(Records from a data collection)
# # # # # # #
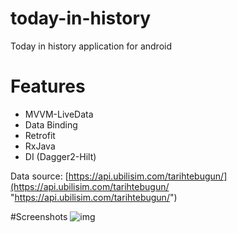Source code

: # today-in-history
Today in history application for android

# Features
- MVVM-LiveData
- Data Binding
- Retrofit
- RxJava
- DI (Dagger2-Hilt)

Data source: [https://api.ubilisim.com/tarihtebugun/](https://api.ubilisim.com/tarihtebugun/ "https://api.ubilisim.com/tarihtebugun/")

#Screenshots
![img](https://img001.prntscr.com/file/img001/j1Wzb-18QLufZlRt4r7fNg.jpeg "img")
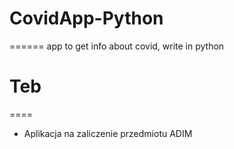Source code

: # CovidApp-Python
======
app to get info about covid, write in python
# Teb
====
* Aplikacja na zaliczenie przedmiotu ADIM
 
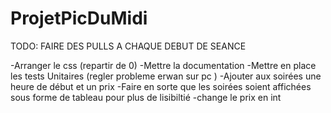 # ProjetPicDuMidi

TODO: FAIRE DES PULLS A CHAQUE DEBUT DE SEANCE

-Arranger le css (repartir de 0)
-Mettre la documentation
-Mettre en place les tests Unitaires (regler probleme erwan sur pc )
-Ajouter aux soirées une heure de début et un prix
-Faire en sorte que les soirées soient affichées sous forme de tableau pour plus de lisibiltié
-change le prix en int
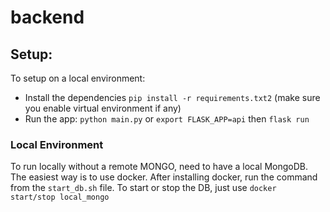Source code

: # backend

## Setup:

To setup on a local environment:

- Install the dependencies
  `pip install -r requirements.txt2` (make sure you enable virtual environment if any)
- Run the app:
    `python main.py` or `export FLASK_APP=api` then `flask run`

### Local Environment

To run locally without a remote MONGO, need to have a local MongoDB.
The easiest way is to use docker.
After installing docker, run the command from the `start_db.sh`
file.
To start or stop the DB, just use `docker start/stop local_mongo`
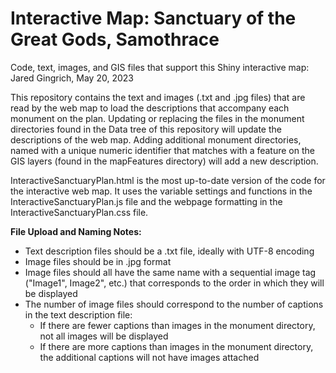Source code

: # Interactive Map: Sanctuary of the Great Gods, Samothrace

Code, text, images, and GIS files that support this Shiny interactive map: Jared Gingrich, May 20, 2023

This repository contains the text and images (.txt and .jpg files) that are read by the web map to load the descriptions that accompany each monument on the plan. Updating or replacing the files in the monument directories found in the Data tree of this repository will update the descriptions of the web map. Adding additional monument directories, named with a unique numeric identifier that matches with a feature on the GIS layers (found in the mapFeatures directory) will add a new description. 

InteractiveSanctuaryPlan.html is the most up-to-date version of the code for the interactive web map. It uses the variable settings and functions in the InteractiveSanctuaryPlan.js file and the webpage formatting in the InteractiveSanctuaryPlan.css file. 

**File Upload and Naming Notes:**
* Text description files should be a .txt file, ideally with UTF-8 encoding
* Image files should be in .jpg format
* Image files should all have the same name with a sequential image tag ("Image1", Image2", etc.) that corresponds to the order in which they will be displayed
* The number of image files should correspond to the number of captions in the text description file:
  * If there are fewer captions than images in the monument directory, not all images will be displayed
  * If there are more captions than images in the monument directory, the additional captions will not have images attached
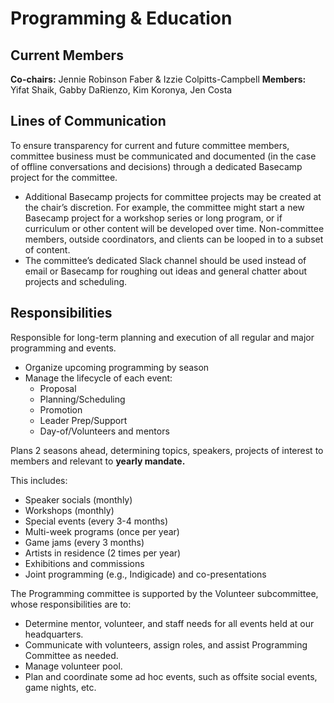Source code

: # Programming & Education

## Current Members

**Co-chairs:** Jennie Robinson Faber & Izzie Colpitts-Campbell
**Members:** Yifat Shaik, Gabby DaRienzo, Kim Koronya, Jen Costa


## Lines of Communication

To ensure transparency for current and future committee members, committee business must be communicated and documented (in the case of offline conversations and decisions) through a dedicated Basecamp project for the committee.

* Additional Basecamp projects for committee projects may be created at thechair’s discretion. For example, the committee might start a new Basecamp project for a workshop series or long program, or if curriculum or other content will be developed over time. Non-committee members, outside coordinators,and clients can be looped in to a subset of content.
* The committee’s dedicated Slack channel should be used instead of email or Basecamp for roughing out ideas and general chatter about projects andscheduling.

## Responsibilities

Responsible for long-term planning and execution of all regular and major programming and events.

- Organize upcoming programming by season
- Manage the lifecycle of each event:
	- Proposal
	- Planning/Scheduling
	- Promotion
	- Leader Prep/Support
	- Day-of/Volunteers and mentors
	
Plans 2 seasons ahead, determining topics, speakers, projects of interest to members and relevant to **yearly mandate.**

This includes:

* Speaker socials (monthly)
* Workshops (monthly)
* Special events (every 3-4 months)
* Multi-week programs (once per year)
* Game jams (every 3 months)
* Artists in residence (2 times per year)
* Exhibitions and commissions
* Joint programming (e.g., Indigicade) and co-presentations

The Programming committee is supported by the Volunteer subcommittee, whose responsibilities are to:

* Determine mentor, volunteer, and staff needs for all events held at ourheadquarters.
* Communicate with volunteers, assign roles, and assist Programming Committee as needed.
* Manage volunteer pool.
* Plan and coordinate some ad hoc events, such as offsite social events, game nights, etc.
# # # # # # #
_What you should do_
Please give back every line above exactly as it stands, without pictures.

_Output of the task_
Source code

: # today-in-history
Today in history application for android

# Features
- MVVM-LiveData
- Data Binding
- Retrofit
- RxJava
- DI (Dagger2-Hilt)

Data source: [https://api.ubilisim.com/tarihtebugun/](https://api.ubilisim.com/tarihtebugun/ "https://api.ubilisim.com/tarihtebugun/")

#Screenshots
![img](https://img001.prntscr.com/file/img001/j1Wzb-18QLufZlRt4r7fNg.jpeg "img")
Source code

: # CovidApp-Python
======
app to get info about covid, write in python
# Teb
====
* Aplikacja na zaliczenie przedmiotu ADIM
 
 # ProjetPicDuMidi

TODO: FAIRE DES PULLS A CHAQUE DEBUT DE SEANCE

-Arranger le css (repartir de 0)
-Mettre la documentation
-Mettre en place les tests Unitaires (regler probleme erwan sur pc )
-Ajouter aux soirées une heure de début et un prix
-Faire en sorte que les soirées soient affichées sous forme de tableau pour plus de lisibiltié
-change le prix en int
Source code

: # backend

## Setup:

To setup on a local environment:

- Install the dependencies
  `pip install -r requirements.txt2` (make sure you enable virtual environment if any)
- Run the app:
    `python main.py` or `export FLASK_APP=api` then `flask run`

### Local Environment

To run locally without a remote MONGO, need to have a local MongoDB.
The easiest way is to use docker.
After installing docker, run the command from the `start_db.sh`
file.
To start or stop the DB, just use `docker start/stop local_mongo`
Source code

: # Interactive Map: Sanctuary of the Great Gods, Samothrace

Code, text, images, and GIS files that support this Shiny interactive map: Jared Gingrich, May 20, 2023

This repository contains the text and images (.txt and .jpg files) that are read by the web map to load the descriptions that accompany each monument on the plan. Updating or replacing the files in the monument directories found in the Data tree of this repository will update the descriptions of the web map. Adding additional monument directories, named with a unique numeric identifier that matches with a feature on the GIS layers (found in the mapFeatures directory) will add a new description. 

InteractiveSanctuaryPlan.html is the most up-to-date version of the code for the interactive web map. It uses the variable settings and functions in the InteractiveSanctuaryPlan.js file and the webpage formatting in the InteractiveSanctuaryPlan.css file. 

**File Upload and Naming Notes:**
* Text description files should be a .txt file, ideally with UTF-8 encoding
* Image files should be in .jpg format
* Image files should all have the same name with a sequential image tag ("Image1", Image2", etc.) that corresponds to the order in which they will be displayed
* The number of image files should correspond to the number of captions in the text description file:
  * If there are fewer captions than images in the monument directory, not all images will be displayed
  * If there are more captions than images in the monument directory, the additional captions will not have images attached
Source code

: # Programming & Education

## Current Members

**Co-chairs:** Jennie Robinson Faber & Izzie Colpitts-Campbell
**Members:** Yifat Shaik, Gabby DaRienzo, Kim Koronya, Jen Costa


## Lines of Communication

To ensure transparency for current and future committee members, committee business must be communicated and documented (in the case of offline conversations and decisions) through a dedicated Basecamp project for the committee.

* Additional Basecamp projects for committee projects may be created at thechair’s discretion. For example, the committee might start a new Basecamp project for a workshop series or long program, or if curriculum or other content will be developed over time. Non-committee members, outside coordinators,and clients can be looped in to a subset of content.
* The committee’s dedicated Slack channel should be used instead of email or Basecamp for roughing out ideas and general chatter about projects andscheduling.

## Responsibilities

Responsible for long-term planning and execution of all regular and major programming and events.

- Organize upcoming programming by season
- Manage the lifecycle of each event:
	- Proposal
	- Planning/Scheduling
	- Promotion
	- Leader Prep/Support
	- Day-of/Volunteers and mentors
	
Plans 2 seasons ahead, determining topics, speakers, projects of interest to members and relevant to **yearly mandate.**

This includes:

* Speaker socials (monthly)
* Workshops (monthly)
* Special events (every 3-4 months)
* Multi-week programs (once per year)
* Game jams (every 3 months)
* Artists in residence (2 times per year)
* Exhibitions and commissions
* Joint programming (e.g., Indigicade) and co-presentations

The Programming committee is supported by the Volunteer subcommittee, whose responsibilities are to:

* Determine mentor, volunteer, and staff needs for all events held at ourheadquarters.
* Communicate with volunteers, assign roles, and assist Programming Committee as needed.
* Manage volunteer pool.
* Plan and coordinate some ad hoc events, such as offsite social events, game nights, etc.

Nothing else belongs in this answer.